WHAT THE EXERCISE ASKS: Nothing below is to be printed except the lines between the line holding "from bs4 import BeautifulSoup as bs" and the line holding "td = [c for", inclusive, each exactly as it appears.

Top of SUPPLIED DATA

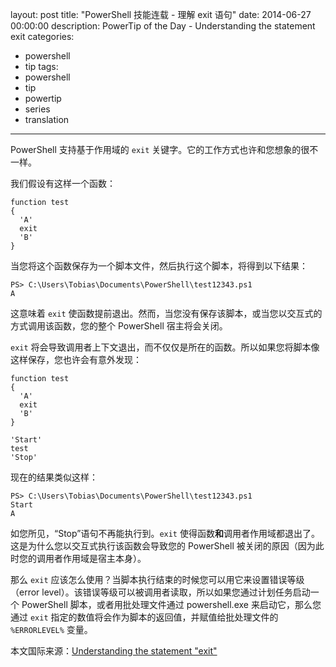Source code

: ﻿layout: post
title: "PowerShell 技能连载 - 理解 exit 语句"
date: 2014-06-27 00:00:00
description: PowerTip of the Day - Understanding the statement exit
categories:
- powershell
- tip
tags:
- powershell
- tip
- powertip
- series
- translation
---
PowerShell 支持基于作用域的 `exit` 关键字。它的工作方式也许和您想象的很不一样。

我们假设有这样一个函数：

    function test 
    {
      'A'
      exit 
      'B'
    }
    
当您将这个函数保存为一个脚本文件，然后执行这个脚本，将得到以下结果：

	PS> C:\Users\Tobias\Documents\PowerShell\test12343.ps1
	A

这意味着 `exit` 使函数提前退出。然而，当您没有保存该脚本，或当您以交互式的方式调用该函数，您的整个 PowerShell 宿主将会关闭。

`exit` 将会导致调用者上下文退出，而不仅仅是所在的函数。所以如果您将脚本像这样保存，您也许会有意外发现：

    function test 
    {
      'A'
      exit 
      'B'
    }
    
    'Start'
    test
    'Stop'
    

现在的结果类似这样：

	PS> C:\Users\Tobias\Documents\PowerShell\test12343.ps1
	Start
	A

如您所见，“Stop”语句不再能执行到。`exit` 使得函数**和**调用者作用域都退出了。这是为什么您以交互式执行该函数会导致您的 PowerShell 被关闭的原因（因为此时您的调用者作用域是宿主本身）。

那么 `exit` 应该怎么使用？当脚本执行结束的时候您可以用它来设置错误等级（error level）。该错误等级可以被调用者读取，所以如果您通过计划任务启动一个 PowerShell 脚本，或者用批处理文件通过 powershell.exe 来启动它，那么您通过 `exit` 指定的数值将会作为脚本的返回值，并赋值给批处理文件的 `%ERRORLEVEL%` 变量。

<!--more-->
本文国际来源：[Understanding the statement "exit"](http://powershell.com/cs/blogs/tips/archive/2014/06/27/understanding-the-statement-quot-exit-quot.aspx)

Bottom of SUPPLIED DATA
Top of SUPPLIED DATA

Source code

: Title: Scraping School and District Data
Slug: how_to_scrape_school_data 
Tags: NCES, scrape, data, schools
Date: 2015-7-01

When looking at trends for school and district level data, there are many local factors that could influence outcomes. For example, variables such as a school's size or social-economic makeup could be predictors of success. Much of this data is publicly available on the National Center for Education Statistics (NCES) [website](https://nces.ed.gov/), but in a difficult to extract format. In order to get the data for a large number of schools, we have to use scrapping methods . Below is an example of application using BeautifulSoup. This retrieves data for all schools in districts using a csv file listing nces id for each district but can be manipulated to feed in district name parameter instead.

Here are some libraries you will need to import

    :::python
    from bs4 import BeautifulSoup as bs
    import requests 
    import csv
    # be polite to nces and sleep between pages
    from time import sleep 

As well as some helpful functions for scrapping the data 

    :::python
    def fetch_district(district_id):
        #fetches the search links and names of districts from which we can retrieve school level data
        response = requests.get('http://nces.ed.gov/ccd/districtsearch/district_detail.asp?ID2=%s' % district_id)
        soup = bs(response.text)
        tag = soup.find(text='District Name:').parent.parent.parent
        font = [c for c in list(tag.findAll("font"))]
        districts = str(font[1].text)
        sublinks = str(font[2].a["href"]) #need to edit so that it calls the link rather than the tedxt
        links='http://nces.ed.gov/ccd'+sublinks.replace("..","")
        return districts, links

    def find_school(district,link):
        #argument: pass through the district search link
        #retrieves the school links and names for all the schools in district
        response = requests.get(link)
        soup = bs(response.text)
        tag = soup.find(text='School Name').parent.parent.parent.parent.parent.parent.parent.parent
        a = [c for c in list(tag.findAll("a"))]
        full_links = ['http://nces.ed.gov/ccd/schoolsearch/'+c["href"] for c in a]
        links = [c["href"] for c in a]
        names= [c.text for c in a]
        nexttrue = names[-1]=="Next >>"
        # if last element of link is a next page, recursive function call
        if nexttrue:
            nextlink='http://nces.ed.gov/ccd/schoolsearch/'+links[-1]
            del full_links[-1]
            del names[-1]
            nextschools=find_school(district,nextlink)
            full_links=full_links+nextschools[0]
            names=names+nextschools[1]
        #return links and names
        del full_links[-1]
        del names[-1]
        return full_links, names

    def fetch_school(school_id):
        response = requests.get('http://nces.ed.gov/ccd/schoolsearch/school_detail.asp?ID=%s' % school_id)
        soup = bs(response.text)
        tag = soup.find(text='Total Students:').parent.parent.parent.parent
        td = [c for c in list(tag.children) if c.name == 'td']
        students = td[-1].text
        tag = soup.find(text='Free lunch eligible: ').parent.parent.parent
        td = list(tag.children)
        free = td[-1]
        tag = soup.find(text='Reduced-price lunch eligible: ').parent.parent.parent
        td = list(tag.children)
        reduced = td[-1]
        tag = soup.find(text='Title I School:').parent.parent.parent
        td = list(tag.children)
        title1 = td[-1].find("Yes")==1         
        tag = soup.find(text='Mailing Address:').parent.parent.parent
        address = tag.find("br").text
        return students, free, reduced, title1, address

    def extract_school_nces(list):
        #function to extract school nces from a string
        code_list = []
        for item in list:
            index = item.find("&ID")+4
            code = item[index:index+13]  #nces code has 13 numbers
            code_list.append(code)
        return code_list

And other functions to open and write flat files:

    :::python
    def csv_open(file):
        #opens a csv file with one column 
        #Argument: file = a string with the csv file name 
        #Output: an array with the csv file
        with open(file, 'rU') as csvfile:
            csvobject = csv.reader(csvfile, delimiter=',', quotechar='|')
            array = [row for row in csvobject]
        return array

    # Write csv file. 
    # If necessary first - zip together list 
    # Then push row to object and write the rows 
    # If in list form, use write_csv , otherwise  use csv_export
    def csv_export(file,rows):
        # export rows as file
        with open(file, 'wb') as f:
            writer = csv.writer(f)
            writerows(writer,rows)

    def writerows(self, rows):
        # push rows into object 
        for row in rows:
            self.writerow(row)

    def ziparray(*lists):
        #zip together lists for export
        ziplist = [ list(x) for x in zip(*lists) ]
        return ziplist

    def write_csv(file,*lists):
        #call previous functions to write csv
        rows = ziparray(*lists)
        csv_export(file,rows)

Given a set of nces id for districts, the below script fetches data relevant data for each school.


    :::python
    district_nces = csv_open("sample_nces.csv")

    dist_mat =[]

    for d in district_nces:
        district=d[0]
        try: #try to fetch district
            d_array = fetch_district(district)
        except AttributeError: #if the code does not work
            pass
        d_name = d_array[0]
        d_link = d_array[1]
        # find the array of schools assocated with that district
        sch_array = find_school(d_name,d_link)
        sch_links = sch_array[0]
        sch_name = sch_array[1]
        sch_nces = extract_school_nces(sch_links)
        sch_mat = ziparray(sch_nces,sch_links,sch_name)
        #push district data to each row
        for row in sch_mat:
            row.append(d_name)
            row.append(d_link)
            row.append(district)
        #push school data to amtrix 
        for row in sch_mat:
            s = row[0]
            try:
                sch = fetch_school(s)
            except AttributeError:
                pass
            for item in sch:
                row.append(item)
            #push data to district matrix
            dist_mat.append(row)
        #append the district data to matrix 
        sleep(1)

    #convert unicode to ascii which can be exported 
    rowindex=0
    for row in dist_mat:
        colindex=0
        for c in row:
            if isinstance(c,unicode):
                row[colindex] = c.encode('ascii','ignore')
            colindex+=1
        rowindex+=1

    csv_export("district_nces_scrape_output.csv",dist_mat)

Bottom of SUPPLIED DATA
Top of SUPPLIED DATA

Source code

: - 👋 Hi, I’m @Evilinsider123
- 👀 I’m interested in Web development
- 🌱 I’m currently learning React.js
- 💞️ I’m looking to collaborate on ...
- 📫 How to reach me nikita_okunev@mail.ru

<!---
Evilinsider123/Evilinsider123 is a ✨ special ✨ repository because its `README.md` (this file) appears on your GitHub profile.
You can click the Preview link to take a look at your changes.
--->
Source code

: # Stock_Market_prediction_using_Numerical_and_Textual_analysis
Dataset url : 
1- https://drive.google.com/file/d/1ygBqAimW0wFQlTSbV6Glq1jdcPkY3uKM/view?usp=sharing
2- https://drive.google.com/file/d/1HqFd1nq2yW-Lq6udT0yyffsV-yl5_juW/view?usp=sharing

Bottom of SUPPLIED DATA

ANSWER BELOW:
    from bs4 import BeautifulSoup as bs
    import requests 
    import csv
    # be polite to nces and sleep between pages
    from time import sleep 

As well as some helpful functions for scrapping the data 

    :::python
    def fetch_district(district_id):
        #fetches the search links and names of districts from which we can retrieve school level data
        response = requests.get('http://nces.ed.gov/ccd/districtsearch/district_detail.asp?ID2=%s' % district_id)
        soup = bs(response.text)
        tag = soup.find(text='District Name:').parent.parent.parent
        font = [c for c in list(tag.findAll("font"))]
        districts = str(font[1].text)
        sublinks = str(font[2].a["href"]) #need to edit so that it calls the link rather than the tedxt
        links='http://nces.ed.gov/ccd'+sublinks.replace("..","")
        return districts, links

    def find_school(district,link):
        #argument: pass through the district search link
        #retrieves the school links and names for all the schools in district
        response = requests.get(link)
        soup = bs(response.text)
        tag = soup.find(text='School Name').parent.parent.parent.parent.parent.parent.parent.parent
        a = [c for c in list(tag.findAll("a"))]
        full_links = ['http://nces.ed.gov/ccd/schoolsearch/'+c["href"] for c in a]
        links = [c["href"] for c in a]
        names= [c.text for c in a]
        nexttrue = names[-1]=="Next >>"
        # if last element of link is a next page, recursive function call
        if nexttrue:
            nextlink='http://nces.ed.gov/ccd/schoolsearch/'+links[-1]
            del full_links[-1]
            del names[-1]
            nextschools=find_school(district,nextlink)
            full_links=full_links+nextschools[0]
            names=names+nextschools[1]
        #return links and names
        del full_links[-1]
        del names[-1]
        return full_links, names

    def fetch_school(school_id):
        response = requests.get('http://nces.ed.gov/ccd/schoolsearch/school_detail.asp?ID=%s' % school_id)
        soup = bs(response.text)
        tag = soup.find(text='Total Students:').parent.parent.parent.parent
        td = [c for c in list(tag.children) if c.name == 'td']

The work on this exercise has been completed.